たぶん、そう思うのは、あんな一晩を過ごした俺が、勝手に彼女を意識しているだけなのかもしれない。


(もし、この世界で女の子と付き合うってなれば、どこでデートとかしたら良いんだろ……? 基地の外は廃墟ばっかりだし、基地の中じゃアレだしなぁ……)

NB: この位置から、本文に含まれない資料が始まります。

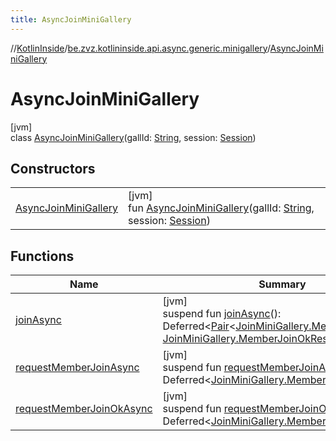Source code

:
 ```yaml
---
title: AsyncJoinMiniGallery
---
```

//[KotlinInside](../../../index.html)/[be.zvz.kotlininside.api.async.generic.minigallery](../index.html)/[AsyncJoinMiniGallery](index.html)



# AsyncJoinMiniGallery



[jvm]\
class [AsyncJoinMiniGallery](index.html)(gallId: [String](https://kotlinlang.org/api/latest/jvm/stdlib/kotlin/-string/index.html), session: [Session](../../be.zvz.kotlininside.session/-session/index.html))



## Constructors


| | |
|---|---|
| [AsyncJoinMiniGallery](-async-join-mini-gallery.html) | [jvm]<br>fun [AsyncJoinMiniGallery](-async-join-mini-gallery.html)(gallId: [String](https://kotlinlang.org/api/latest/jvm/stdlib/kotlin/-string/index.html), session: [Session](../../be.zvz.kotlininside.session/-session/index.html)) |


## Functions


| Name | Summary |
|---|---|
| [joinAsync](join-async.html) | [jvm]<br>suspend fun [joinAsync](join-async.html)(): Deferred&lt;[Pair](https://kotlinlang.org/api/latest/jvm/stdlib/kotlin/-pair/index.html)&lt;[JoinMiniGallery.MemberJoinResult](../../be.zvz.kotlininside.api.generic.minigallery/-join-mini-gallery/-member-join-result/index.html), [JoinMiniGallery.MemberJoinOkResult](../../be.zvz.kotlininside.api.generic.minigallery/-join-mini-gallery/-member-join-ok-result/index.html)&gt;&gt; |
| [requestMemberJoinAsync](request-member-join-async.html) | [jvm]<br>suspend fun [requestMemberJoinAsync](request-member-join-async.html)(): Deferred&lt;[JoinMiniGallery.MemberJoinResult](../../be.zvz.kotlininside.api.generic.minigallery/-join-mini-gallery/-member-join-result/index.html)&gt; |
| [requestMemberJoinOkAsync](request-member-join-ok-async.html) | [jvm]<br>suspend fun [requestMemberJoinOkAsync](request-member-join-ok-async.html)(): Deferred&lt;[JoinMiniGallery.MemberJoinOkResult](../../be.zvz.kotlininside.api.generic.minigallery/-join-mini-gallery/-member-join-ok-result/index.html)&gt; |

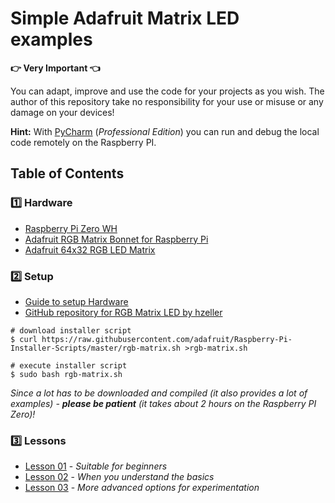 # Simple Adafruit Matrix LED examples

**:point_right: Very Important :point_left:**

You can adapt, improve and use the code for your projects as you wish. The author of this repository take no responsibility for your use or misuse or any damage on your devices!

**Hint:** With [PyCharm](https://www.jetbrains.com/pycharm/) (*Professional Edition*) you can run and debug the local code remotely on the Raspberry PI.

## Table of Contents

### **:one: Hardware**
- [Raspberry Pi Zero WH ](https://www.adafruit.com/product/3708)
- [Adafruit RGB Matrix Bonnet for Raspberry Pi](https://www.adafruit.com/product/3211)
- [Adafruit 64x32 RGB LED Matrix](https://www.adafruit.com/?q=64x32+RGB+LED+Matrix&sort=BestMatch)

### **:two: Setup**
- [Guide to setup Hardware](https://learn.adafruit.com/adafruit-rgb-matrix-bonnet-for-raspberry-pi)
- [GitHub repository for RGB Matrix LED by hzeller](https://github.com/hzeller/rpi-rgb-led-matrix)

```shell
# download installer script
$ curl https://raw.githubusercontent.com/adafruit/Raspberry-Pi-Installer-Scripts/master/rgb-matrix.sh >rgb-matrix.sh

# execute installer script
$ sudo bash rgb-matrix.sh
```

*Since a lot has to be downloaded and compiled (it also provides a lot of examples) - **please be patient** (it takes about 2 hours on the Raspberry PI Zero)!*

### **:three: Lessons**
- [Lesson 01](./Lesson_01/readme.md) - *Suitable for beginners*
- [Lesson 02](./Lesson_02/readme.md) - *When you understand the basics*
- [Lesson 03](./Lesson_03/readme.md) - *More advanced options for experimentation*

 などとくだらないことを考えつつ、比較的平らな森の中を進んでいる時のこと。

足へ僅かに引っ掛かりのようなものを感じる。


「こ、これは!? 橘さん!」


 パァンっ! と1発の銃声が響き、俺たちは急いで茂みの中へ身をかがめた。

目の前には俺が油断のために足で切ってしまった細いワイヤーの跡が。


(くそっ! 浮かれすぎた! この試験には米兵が、敵兵役で潜んでいたんじゃないか!)


 しかもこの道は開けていて、更に曲がっている。

アンブッシュには最適すぎる場所だ。


「ごめん、橘さん!」


 同じく茂みへ隠れ潜んだ橘さんへ、匍匐で近づき、開口一番謝罪を口にする。


「私も、油断してました……すみません……」


「悪いけど、様子見てもらえる?」


「はいっ!」


 俺よりも遥に小柄な橘さんの方が、敵に見つからず、状況確認ができるとの判断だった。

 

 橘さんは早速、綺麗な顔へ地面の泥を塗り、そっと茂みから顔を出す。


「敵兵3確認。今、私たちの足跡を確認してます」


 昨晩の雨が降ったことさえ失念して、こうしてわかりやすいところに足跡を残してしまったことを後悔した瞬間だった。


「はは! だせぇな、足跡残してやがるぜ!」


 聞き覚えがあるというか、とても親しみを感じさせる声がしたので、耳をそばだてる。


「ちょっと、隊長? 今の笑いはNGよ。一応、これ実戦想定なんだから」


「まぁ、良いじゃねぁかキャシー! こっちはフル装備で、ガキのお守りなんだから、大丈夫だろうよ!」


 聞きなれない英語だが間違いない。

今の声はダミアン少尉のもので、その前に喋ったのはキャサリン少尉だ。


ーーどうやら俺たちは仲良しのジェイソン小隊の皆さんへ目をつけられてしまったらしい。